[Source texts of formatted documents]
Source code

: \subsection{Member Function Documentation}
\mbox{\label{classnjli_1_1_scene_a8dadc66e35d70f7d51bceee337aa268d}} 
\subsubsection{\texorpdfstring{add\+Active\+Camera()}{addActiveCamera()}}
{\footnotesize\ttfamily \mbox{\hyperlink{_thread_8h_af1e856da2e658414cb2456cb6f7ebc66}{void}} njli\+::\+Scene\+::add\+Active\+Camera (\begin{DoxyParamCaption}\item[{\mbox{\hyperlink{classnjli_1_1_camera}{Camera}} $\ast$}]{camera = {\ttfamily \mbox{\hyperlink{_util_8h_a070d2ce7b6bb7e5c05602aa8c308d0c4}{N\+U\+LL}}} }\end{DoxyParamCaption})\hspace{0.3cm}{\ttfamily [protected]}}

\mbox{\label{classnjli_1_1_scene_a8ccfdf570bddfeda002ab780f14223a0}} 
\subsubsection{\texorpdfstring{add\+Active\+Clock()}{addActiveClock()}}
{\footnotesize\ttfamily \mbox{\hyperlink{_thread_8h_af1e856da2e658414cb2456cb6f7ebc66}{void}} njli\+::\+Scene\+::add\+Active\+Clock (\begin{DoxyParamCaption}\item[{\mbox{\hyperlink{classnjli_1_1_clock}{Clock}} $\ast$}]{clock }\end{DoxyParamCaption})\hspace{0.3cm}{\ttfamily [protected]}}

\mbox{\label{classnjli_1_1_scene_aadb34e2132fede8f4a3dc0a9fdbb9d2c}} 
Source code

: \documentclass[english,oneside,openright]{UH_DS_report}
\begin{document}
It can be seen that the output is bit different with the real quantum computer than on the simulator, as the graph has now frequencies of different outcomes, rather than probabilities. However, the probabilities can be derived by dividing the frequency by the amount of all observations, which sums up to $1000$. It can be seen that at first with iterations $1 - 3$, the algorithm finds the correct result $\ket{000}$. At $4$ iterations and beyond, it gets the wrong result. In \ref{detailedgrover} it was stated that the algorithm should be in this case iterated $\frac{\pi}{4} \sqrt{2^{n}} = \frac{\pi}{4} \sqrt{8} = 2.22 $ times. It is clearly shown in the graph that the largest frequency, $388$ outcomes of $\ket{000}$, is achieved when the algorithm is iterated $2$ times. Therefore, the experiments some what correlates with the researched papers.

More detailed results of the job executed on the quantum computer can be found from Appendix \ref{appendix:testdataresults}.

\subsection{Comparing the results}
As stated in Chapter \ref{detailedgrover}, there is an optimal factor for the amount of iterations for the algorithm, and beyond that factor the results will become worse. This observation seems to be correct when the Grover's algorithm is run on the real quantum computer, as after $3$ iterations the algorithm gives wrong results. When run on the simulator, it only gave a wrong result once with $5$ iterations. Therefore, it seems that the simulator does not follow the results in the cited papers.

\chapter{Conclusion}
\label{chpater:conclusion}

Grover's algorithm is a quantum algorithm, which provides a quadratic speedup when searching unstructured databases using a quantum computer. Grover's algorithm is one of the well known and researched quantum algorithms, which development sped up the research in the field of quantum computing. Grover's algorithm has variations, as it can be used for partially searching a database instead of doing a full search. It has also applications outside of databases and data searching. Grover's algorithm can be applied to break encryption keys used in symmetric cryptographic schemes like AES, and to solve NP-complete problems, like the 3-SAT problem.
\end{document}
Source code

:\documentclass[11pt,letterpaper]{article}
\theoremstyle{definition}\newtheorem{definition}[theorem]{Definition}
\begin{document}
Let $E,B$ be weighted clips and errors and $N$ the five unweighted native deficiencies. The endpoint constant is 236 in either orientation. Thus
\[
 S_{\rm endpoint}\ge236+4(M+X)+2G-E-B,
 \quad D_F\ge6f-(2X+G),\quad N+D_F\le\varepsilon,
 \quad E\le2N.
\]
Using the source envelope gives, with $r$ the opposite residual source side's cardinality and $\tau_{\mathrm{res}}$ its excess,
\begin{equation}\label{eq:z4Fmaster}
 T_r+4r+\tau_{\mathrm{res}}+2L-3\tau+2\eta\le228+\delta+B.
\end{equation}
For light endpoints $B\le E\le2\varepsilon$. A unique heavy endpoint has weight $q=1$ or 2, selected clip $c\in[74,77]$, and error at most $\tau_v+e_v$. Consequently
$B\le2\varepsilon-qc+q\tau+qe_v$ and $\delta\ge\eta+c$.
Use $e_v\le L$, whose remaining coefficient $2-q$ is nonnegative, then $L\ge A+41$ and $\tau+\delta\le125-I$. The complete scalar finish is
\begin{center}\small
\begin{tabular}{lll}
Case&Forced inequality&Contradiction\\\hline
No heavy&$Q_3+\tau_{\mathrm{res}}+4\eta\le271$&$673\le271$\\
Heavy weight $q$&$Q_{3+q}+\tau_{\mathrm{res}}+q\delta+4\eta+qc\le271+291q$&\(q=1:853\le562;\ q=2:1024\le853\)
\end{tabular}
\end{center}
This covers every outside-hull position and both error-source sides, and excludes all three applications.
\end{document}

Exercise aim.
Whenever a line of the data includes "with", copy that line.

Solution for this problem.
It can be seen that the output is bit different with the real quantum computer than on the simulator, as the graph has now frequencies of different outcomes, rather than probabilities. However, the probabilities can be derived by dividing the frequency by the amount of all observations, which sums up to $1000$. It can be seen that at first with iterations $1 - 3$, the algorithm finds the correct result $\ket{000}$. At $4$ iterations and beyond, it gets the wrong result. In \ref{detailedgrover} it was stated that the algorithm should be in this case iterated $\frac{\pi}{4} \sqrt{2^{n}} = \frac{\pi}{4} \sqrt{8} = 2.22 $ times. It is clearly shown in the graph that the largest frequency, $388$ outcomes of $\ket{000}$, is achieved when the algorithm is iterated $2$ times. Therefore, the experiments some what correlates with the researched papers.
As stated in Chapter \ref{detailedgrover}, there is an optimal factor for the amount of iterations for the algorithm, and beyond that factor the results will become worse. This observation seems to be correct when the Grover's algorithm is run on the real quantum computer, as after $3$ iterations the algorithm gives wrong results. When run on the simulator, it only gave a wrong result once with $5$ iterations. Therefore, it seems that the simulator does not follow the results in the cited papers.
Using the source envelope gives, with $r$ the opposite residual source side's cardinality and $\tau_{\mathrm{res}}$ its excess,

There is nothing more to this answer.